3. Appellant's next contention is, that by the terms of the contract plaintiff could recover nothing until the expiration of the ten years' service contemplated by said contract. There is no merit in this contention. This was a contract of hiring for the period of ten years, with compensation fixed at $350 per month, and that amount was due and owing at the conclusion of each month's service. There is nothing in the contract to indicate an intention as to the times of payment otherwise than as above stated.

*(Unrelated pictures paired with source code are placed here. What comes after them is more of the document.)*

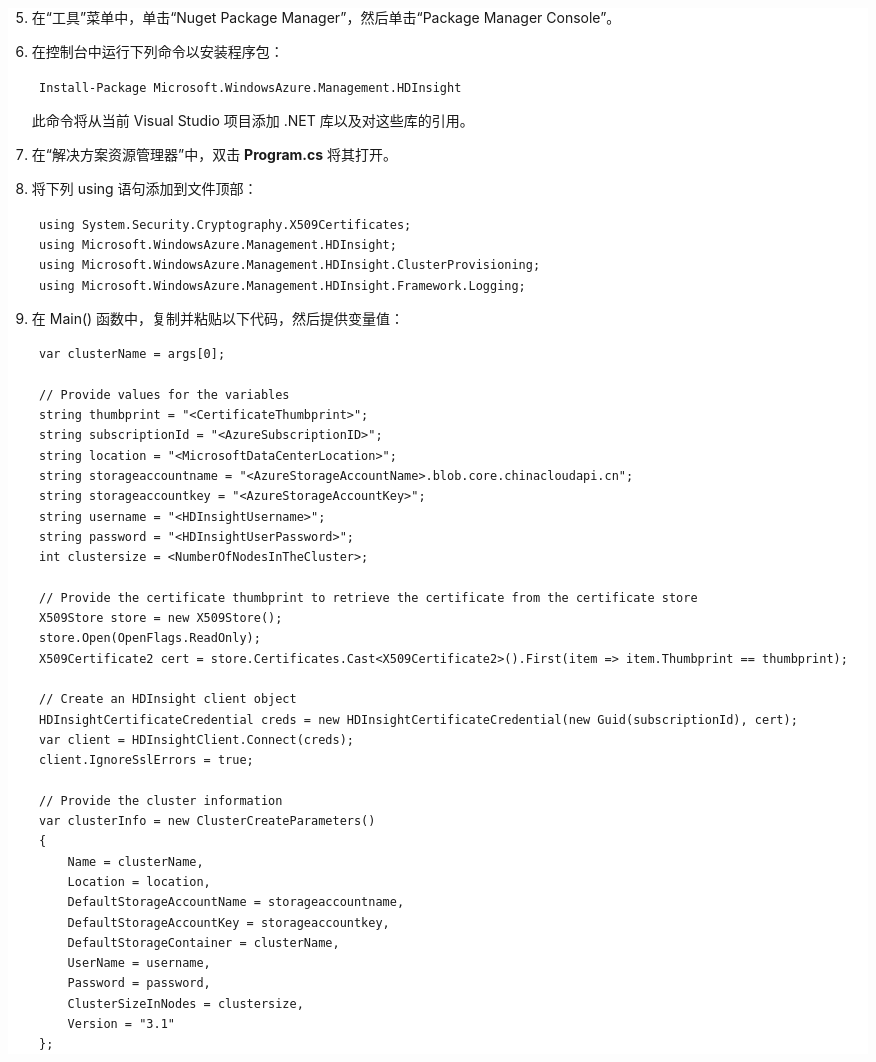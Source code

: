 5. 在“工具”菜单中，单击“Nuget Package Manager”，然后单击“Package Manager Console”。

6. 在控制台中运行下列命令以安装程序包：

		Install-Package Microsoft.WindowsAzure.Management.HDInsight

	此命令将从当前 Visual Studio 项目添加 .NET 库以及对这些库的引用。

7. 在“解决方案资源管理器”中，双击 **Program.cs** 将其打开。

8. 将下列 using 语句添加到文件顶部：

		using System.Security.Cryptography.X509Certificates;
		using Microsoft.WindowsAzure.Management.HDInsight;
		using Microsoft.WindowsAzure.Management.HDInsight.ClusterProvisioning;
		using Microsoft.WindowsAzure.Management.HDInsight.Framework.Logging;
	
9. 在 Main() 函数中，复制并粘贴以下代码，然后提供变量值：
		
        var clusterName = args[0];

        // Provide values for the variables
        string thumbprint = "<CertificateThumbprint>";  
        string subscriptionId = "<AzureSubscriptionID>";
        string location = "<MicrosoftDataCenterLocation>";
        string storageaccountname = "<AzureStorageAccountName>.blob.core.chinacloudapi.cn";
        string storageaccountkey = "<AzureStorageAccountKey>";
        string username = "<HDInsightUsername>";
        string password = "<HDInsightUserPassword>";
        int clustersize = <NumberOfNodesInTheCluster>;

        // Provide the certificate thumbprint to retrieve the certificate from the certificate store 
        X509Store store = new X509Store();
        store.Open(OpenFlags.ReadOnly);
        X509Certificate2 cert = store.Certificates.Cast<X509Certificate2>().First(item => item.Thumbprint == thumbprint);

        // Create an HDInsight client object
        HDInsightCertificateCredential creds = new HDInsightCertificateCredential(new Guid(subscriptionId), cert);
        var client = HDInsightClient.Connect(creds);
		client.IgnoreSslErrors = true;
        
        // Provide the cluster information
		var clusterInfo = new ClusterCreateParameters()
        {
            Name = clusterName,
            Location = location,
            DefaultStorageAccountName = storageaccountname,
            DefaultStorageAccountKey = storageaccountkey,
            DefaultStorageContainer = clusterName,
            UserName = username,
            Password = password,
            ClusterSizeInNodes = clustersize,
            Version = "3.1"
        };        


[tools]: https://github.com/Blackmist/hdinsight-tools
[aps]: /documentation/articles/install-configure-powershell
[hdinsight-provision]: /documentation/articles/hdinsight-provision-clusters
[hdinsight-install-r]: /documentation/articles/hdinsight-hadoop-r-scripts
[hdinsight-cluster-customize]: /documentation/articles/hdinsight-hadoop-customize-cluster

4. Appellant's last contention is based on section 1980 of the Civil Code, which provides as follows. "A contract to render personal service, other than a contract of apprenticeship, as provided in the chapter on Master and Servant, cannot be enforcedas against the employee beyond the term of two years from the commencement of service under it; but if the employee voluntarily continues his service under it beyond that time, the contract may be referred to as affording a presumptive measure of the compensation." *Page 85
There is nothing in this contention, because, — 1. The statute was not pleaded; and 2. It would not have been a bar or defense to this action if it had been pleaded.
The judgment and order should be affirmed.
Haynes, C., and Cooper, C., concurred.
For the reasons given in the foregoing opinion the judgment and order are affirmed.
Garoutte, J., Harrison, J., Van Dyke, J.